Metropolis Hastings algorithm - a python primer
Posted on 18/04/2017 in posts machine learning implementation bayesian
%matplotlib inline
from ipywidgets import interact
import numpy as np
import matplotlib.pyplot as plt
from scipy import stats
def plot_distributions(samples, thetas, true_rv, prior_rv):
x = np.arange(samples.min()-1,samples.max()+1,0.01)
fig,ax = plt.subplots(1,2, figsize=(8,4))
ax[0].plot(thetas, prior_rv.pdf(thetas), color="b", label=r'Prior')
ax[0].axvline(x=true_rv.mean(), color="k", linestyle="--", lw=1, label="True mean")
ax[1].plot(x, true_rv.pdf(x), color="r", label=r'True')
ax[1].hist(samples, weights=np.ones_like(samples)/samples.shape[0], alpha=0.5, label=r'Samples')
ax[0].legend()
ax[1].legend()
ax[0].set_xlabel("theta")
ax[1].set_xlabel("x")
ax[0].set_title("Dist theta")
ax[1].set_title("Dist data")
fig.tight_layout()
return fig, ax
def construct_ll_func(samples, *rv_fixed_args, rv_class=stats.norm):
def log_likelihood(*rv_params):
return np.sum(rv_class(*rv_params, *rv_fixed_args).logpdf(samples), axis=-1)
return log_likelihood
Inspiration: https://www.youtube.com/watch?v=4gNpgSPal_8
Notes¶
- Metropolis hastings - Sample next location from distribution at the currect location. Move to next location based on the MH equation.
- Use a gaussian as the distribution and show the movement for arbitrary distributions.

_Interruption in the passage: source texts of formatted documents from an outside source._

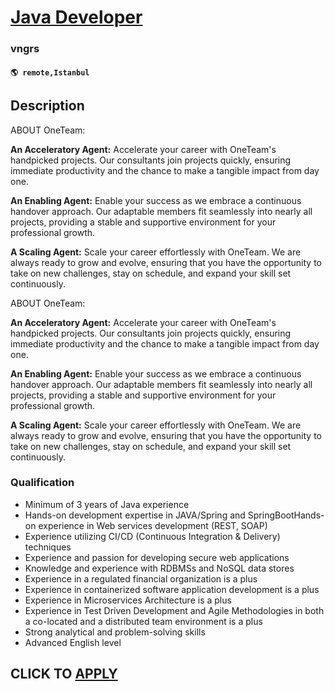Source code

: # [Java Developer](https://www.remotewlb.com/apply/java-developer-126440)  
### vngrs  
#### `🌎 remote,Istanbul`  

## Description

ABOUT OneTeam:

  

 **An Acceleratory Agent:** Accelerate your career with OneTeam's handpicked projects. Our consultants join projects quickly, ensuring immediate productivity and the chance to make a tangible impact from day one.

  

 **An Enabling Agent:** Enable your success as we embrace a continuous handover approach. Our adaptable members fit seamlessly into nearly all projects, providing a stable and supportive environment for your professional growth.

  

 **A Scaling Agent:** Scale your career effortlessly with OneTeam. We are always ready to grow and evolve, ensuring that you have the opportunity to take on new challenges, stay on schedule, and expand your skill set continuously.

  

  

ABOUT OneTeam:

  

 **An Acceleratory Agent:** Accelerate your career with OneTeam's handpicked projects. Our consultants join projects quickly, ensuring immediate productivity and the chance to make a tangible impact from day one.

  

 **An Enabling Agent:** Enable your success as we embrace a continuous handover approach. Our adaptable members fit seamlessly into nearly all projects, providing a stable and supportive environment for your professional growth.

  

 **A Scaling Agent:** Scale your career effortlessly with OneTeam. We are always ready to grow and evolve, ensuring that you have the opportunity to take on new challenges, stay on schedule, and expand your skill set continuously.

  

  

### Qualification

* Minimum of 3 years of Java experience
* Hands-on development expertise in JAVA/Spring and SpringBootHands-on experience in Web services development (REST, SOAP)
* Experience utilizing CI/CD (Continuous Integration & Delivery) techniques
* Experience and passion for developing secure web applications
* Knowledge and experience with RDBMSs and NoSQL data stores
* Experience in a regulated financial organization is a plus
* Experience in containerized software application development is a plus
* Experience in Microservices Architecture is a plus
* Experience in Test Driven Development and Agile Methodologies in both a co-located and a distributed team environment is a plus
* Strong analytical and problem-solving skills
* Advanced English level

  

  
## CLICK TO [APPLY](https://www.remotewlb.com/apply/java-developer-126440)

- Gibbs sampling - Move along one dimension of the location conditional on the full current location.
Problem definition¶
Let us say we are given $n$ samples $X$ which are supposedly generated from a true distribution $p(X\mid\theta)$ which is parametrized by variables $\theta$. We wish to know the probability distribution over all possible $\theta$s, $p(\theta \mid X)$, which could have generated the data samples $X$. We start with some prior distribution $\psi(\theta)$
Ofcourse, $p(\theta \mid X)$ and $p(X\mid\theta)$ are related by the following equation:
$$ \begin{equation} p(\theta \mid X) = \frac{p(X\mid\theta)\psi(\theta)}{Z}\\ Z = \int_{\theta}{p(X\mid\theta)\psi(\theta)d{\theta}} \end{equation} $$If $p(\theta \mid X)$ doesn't have an analytic solution, then calculating it is hard because of the integral involved in calculation of $Z$. Hence, we use the monte-carlo methods to samples from $p(\theta \mid X)$ to approximate its value.
N=10
true_mean, true_std = -3, 2
true_rv = stats.norm(true_mean, true_std)
samples = true_rv.rvs(N)
prior_rv = stats.norm(0, 1)
thetas_prior = np.arange(-5,5, 0.01)
plot_distributions(samples, thetas_prior, true_rv, prior_rv)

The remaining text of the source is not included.